Not only can humans regrow limbs, but they already have.
We're kind of playing fast and loose with the definition of "limb." Technically, nobody has yet grown back an arm or a leg. But there have been multiple cases of people growing back fingertips [source: Muneoka]. In 2010, a Californian woman was able to grow back the tip of her pinkie finger using an experimental powder that is supposed to encourage stem cells to build rather than scar [source: Nosowitz]. Jury is still out on how -- and why -- the process worked. But we're not just telling you about a brand-new pinkie finger for fun. It might be a clue to how regrowing limbs might work in the future.
Here's the thing: When the woman's pinkie tip was severed, there was still a bit of fingernail left on the digit. And some researchers looked into whether the nail itself might have something to do with the process of regeneration. What they found was that fingernails contain stem cells that can lead to cell growth. They call these stem cells "Wnts," and they've been shown to promote tissue and bone growth (along with fingernails).

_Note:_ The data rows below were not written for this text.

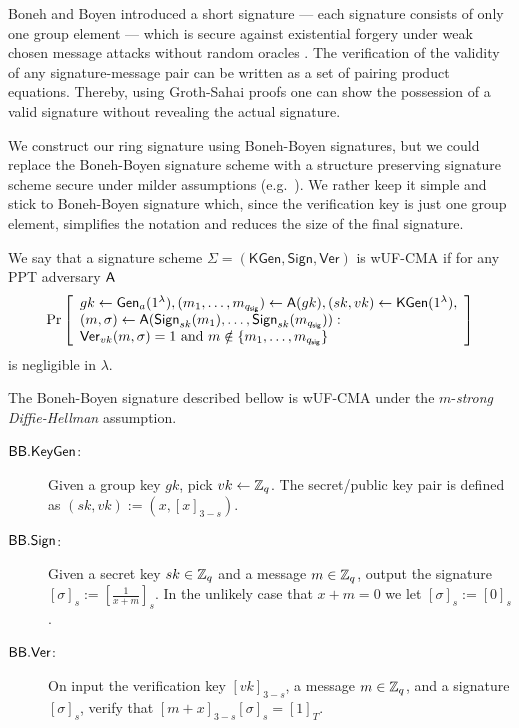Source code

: 

Boneh and Boyen introduced a short signature --- each signature consists of only one group element --- which is secure against existential forgery under weak chosen message attacks without random oracles \cite{EC:BonBoy04a}.
The verification of the validity of any signature-message pair can be written as a set of pairing product equations. Thereby, using Groth-Sahai proofs one can show the possession of a valid signature without revealing the actual signature.

We construct our ring signature using Boneh-Boyen signatures, but we could replace the Boneh-Boyen signature scheme with a structure preserving signature scheme secure under milder assumptions (e.g.~\cite{EPRINT:JutRoy17}). We rather keep it simple and stick to Boneh-Boyen signature which, since the verification key is just one group element, simplifies the notation and reduces the size of the final signature.
 
\begin{definition} We say that a signature scheme $\Sigma = (\mathsf{KGen},\mathsf{Sign},\mathsf{Ver})$ is wUF-CMA if for any PPT adversary $\mathsf{A}$
	$$
	\Pr\left[\begin{array}{l}
	gk \gets \mathsf{Gen}_a(1^\lambda), (m_1,\ldots,m_{q_\mathsf{sig}})\gets\mathsf{A}(gk), (sk,vk)\gets\mathsf{KGen}(1^\lambda), \\
	(m,\sigma)\gets\mathsf{A}(\mathsf{Sign}_{sk}(m_1),\ldots,\mathsf{Sign}_{sk}(m_{q_\mathsf{sig}})):\\
	\mathsf{Ver}_{vk}(m,\sigma)=1 \text{ and } m\notin \{m_1,\ldots,m_{q_\mathsf{sig}}\}
	\end{array}\right]
	$$
is negligible in $\lambda$.
\end{definition}

The Boneh-Boyen signature described bellow is wUF-CMA under the $m$-\emph{strong Diffie-Hellman} assumption.
%
%

\begin{description}
\item[$\mathsf{BB}.\mathsf{KeyGen}$:] Given a group key $gk$, pick $vk\gets\mathbb{Z}_q$. The secret/public key pair is defined as $(sk,vk):=(x,[x]_{3-s})$.
\item[$\mathsf{BB}.\mathsf{Sign}$:] Given a secret key $sk\in\mathbb{Z}_q$ and a message $m\in\mathbb{Z}_q$, output the signature $[\sigma]_{s}:=\left[\frac{1}{x+m}\right]_{s}$. In the unlikely case that $x+m=0$ we let $[\sigma]_{s}:=[0]_{s}$.
\item[$\mathsf{BB}.\mathsf{Ver}$:] On input the verification key $[vk]_{3-s}$, a message $m\in\mathbb{Z}_q$, and a signature $[\sigma]_{s}$, verify that $[m+x]_{3-s}[\sigma]_{s}=[1]_T$.
\end{description}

Basically, the stem cells in the fingernail will produce cells for the whole finger. Scientists have even managed to produce Wnts in mice without the natural stem cells being present, meaning that they could regrow cells by introducing Wnts [source: Nosowitz]. That means that -- just like our friend the salamander, which can regenerate amputated limbs like crazy -- humans might have a capability for natural limb regeneration.
The only thing that seems to set us apart is that our tissue scars. Researchers believe that if they can somehow control that scarring mechanism, they might be able to allow these Wnts to do their natural, reproductive duty.